The Rule of Law is an aspect of the British Constitution that has been emphasised by A V Dicey and it, therefore, can be considered an important part of British Politics. Dicey (when referring to the English Constitution) summarised the rule of law in three main principles: firstly that no person could be punished or interfered with by the authorities unless the law authorised it, all governments actions must be authorised by the law. Secondly everyone is seen as ‘equal before the law’. Dicey believed that the government and the crown shouldn’t have any special exemptions or protection from the law. Finally the Rule of Law protects an individual’s rights. The courts protect them when making decisions in common law in a way the respects the individuals liberties.

The significant feature to the Rule of Law is that individual liberties depend on it. Its success depends on the sucess of trial by jury and the impartiality of judges. It also depends on Prerogative Orders. Prerogative orders are matters that are acted upon by the crown on issues that parliament have not legislated upon. Prerogative orders are made by the Privy Council. There are three Prerogative Orders:

  • Certiorari calls a case up from an inferior court to a superior one to ensure justice is done.
  • Prohibition prevents an inferior court from hearing a case it does not have the power to listen to.
  • Mandamus orders an inferior court to carry out its duties.

The first principle involves the absence of arbitrary power on the part of the government and prevents it from making retrospective penal law. This means that no man is punishable except for a distinct breach of the law of the land. In order to comply fully with this requirement, laws should be open and accessible, clear and certain. However this is not the case in today’s society as Law is hard to read and inaccessible, as many laws are passed through delegated legislation though many of these are pasted everyday and the everyday law abiding citizen may not know about it.
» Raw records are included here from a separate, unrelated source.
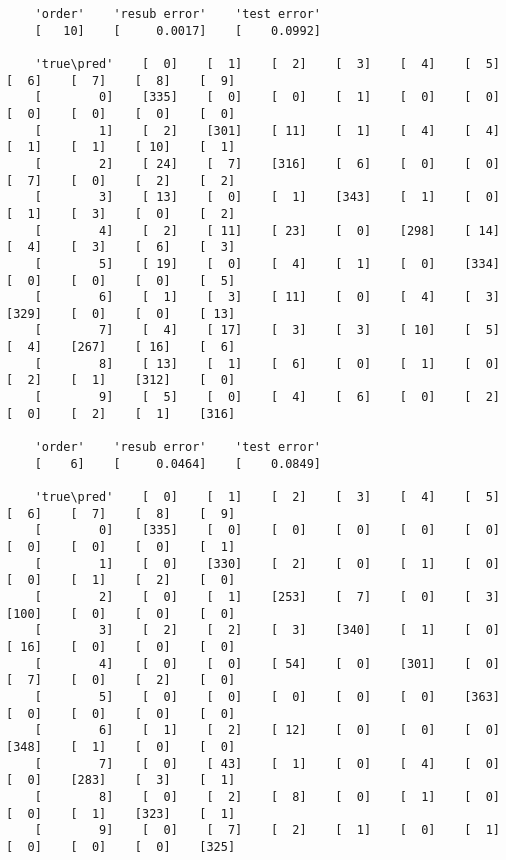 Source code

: \documentclass[fleqn]{article}
\theoremstyle{definition}
\theoremstyle{remark}
\begin{document}
\begin{verbatim}
    'order'    'resub error'    'test error'
    [   10]    [     0.0017]    [    0.0992]

    'true\pred'    [  0]    [  1]    [  2]    [  3]    [  4]    [  5]    [  6]    [  7]    [  8]    [  9]
    [        0]    [335]    [  0]    [  0]    [  1]    [  0]    [  0]    [  0]    [  0]    [  0]    [  0]
    [        1]    [  2]    [301]    [ 11]    [  1]    [  4]    [  4]    [  1]    [  1]    [ 10]    [  1]
    [        2]    [ 24]    [  7]    [316]    [  6]    [  0]    [  0]    [  7]    [  0]    [  2]    [  2]
    [        3]    [ 13]    [  0]    [  1]    [343]    [  1]    [  0]    [  1]    [  3]    [  0]    [  2]
    [        4]    [  2]    [ 11]    [ 23]    [  0]    [298]    [ 14]    [  4]    [  3]    [  6]    [  3]
    [        5]    [ 19]    [  0]    [  4]    [  1]    [  0]    [334]    [  0]    [  0]    [  0]    [  5]
    [        6]    [  1]    [  3]    [ 11]    [  0]    [  4]    [  3]    [329]    [  0]    [  0]    [ 13]
    [        7]    [  4]    [ 17]    [  3]    [  3]    [ 10]    [  5]    [  4]    [267]    [ 16]    [  6]
    [        8]    [ 13]    [  1]    [  6]    [  0]    [  1]    [  0]    [  2]    [  1]    [312]    [  0]
    [        9]    [  5]    [  0]    [  4]    [  6]    [  0]    [  2]    [  0]    [  2]    [  1]    [316]

    'order'    'resub error'    'test error'
    [    6]    [     0.0464]    [    0.0849]

    'true\pred'    [  0]    [  1]    [  2]    [  3]    [  4]    [  5]    [  6]    [  7]    [  8]    [  9]
    [        0]    [335]    [  0]    [  0]    [  0]    [  0]    [  0]    [  0]    [  0]    [  0]    [  1]
    [        1]    [  0]    [330]    [  2]    [  0]    [  1]    [  0]    [  0]    [  1]    [  2]    [  0]
    [        2]    [  0]    [  1]    [253]    [  7]    [  0]    [  3]    [100]    [  0]    [  0]    [  0]
    [        3]    [  2]    [  2]    [  3]    [340]    [  1]    [  0]    [ 16]    [  0]    [  0]    [  0]
    [        4]    [  0]    [  0]    [ 54]    [  0]    [301]    [  0]    [  7]    [  0]    [  2]    [  0]
    [        5]    [  0]    [  0]    [  0]    [  0]    [  0]    [363]    [  0]    [  0]    [  0]    [  0]
    [        6]    [  1]    [  2]    [ 12]    [  0]    [  0]    [  0]    [348]    [  1]    [  0]    [  0]
    [        7]    [  0]    [ 43]    [  1]    [  0]    [  4]    [  0]    [  0]    [283]    [  3]    [  1]
    [        8]    [  0]    [  2]    [  8]    [  0]    [  1]    [  0]    [  0]    [  1]    [323]    [  1]
    [        9]    [  0]    [  7]    [  2]    [  1]    [  0]    [  1]    [  0]    [  0]    [  0]    [325]


\end{verbatim}
\end{document}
Laws are also often badly written and this makes them hard to read and difficult to understand. People can often read the same Act of Parliament yet come to different conclusions as to what Parliaments actually intentions were

The idea of equality before the law is subjected to so many exceptions. In so far as equal powers are concerned, it must be recognised that the police have powers over and above ordinary citizen under common law and Criminal Evidence Act 1984, such as the ability to use reasonable force when making an arrest. Ministers also do have power to enact delegated legislation and the government exercises prerogative powers. Members of Parliament have immunities not available to citizen. In the words of Sir Ivor Jennings, ‘No two citizen are entirely equal.’

Therefore we are not equal before the law, however are we subject to being equal under the law but just in different ways?

The third principle deals with the protection of rights under Common law. Dicey’s preference demonstrates a faith in the judiciary. As under the rule of law is that there should be access to justice. However this only works base on the idea that the ordinary people have faith in the criminal justice system, however this is clouded by the fact that access to justice is denied to many citizens due to its high costs and financial barriers. Also that the court hears cases openly and fairly, requiring judges to be unbiased. Although in some cases judges may become ‘case harded’ by hearing similar cases over and over again.

How Relevant To 21st British Politics And Society Is The Rule Of Law?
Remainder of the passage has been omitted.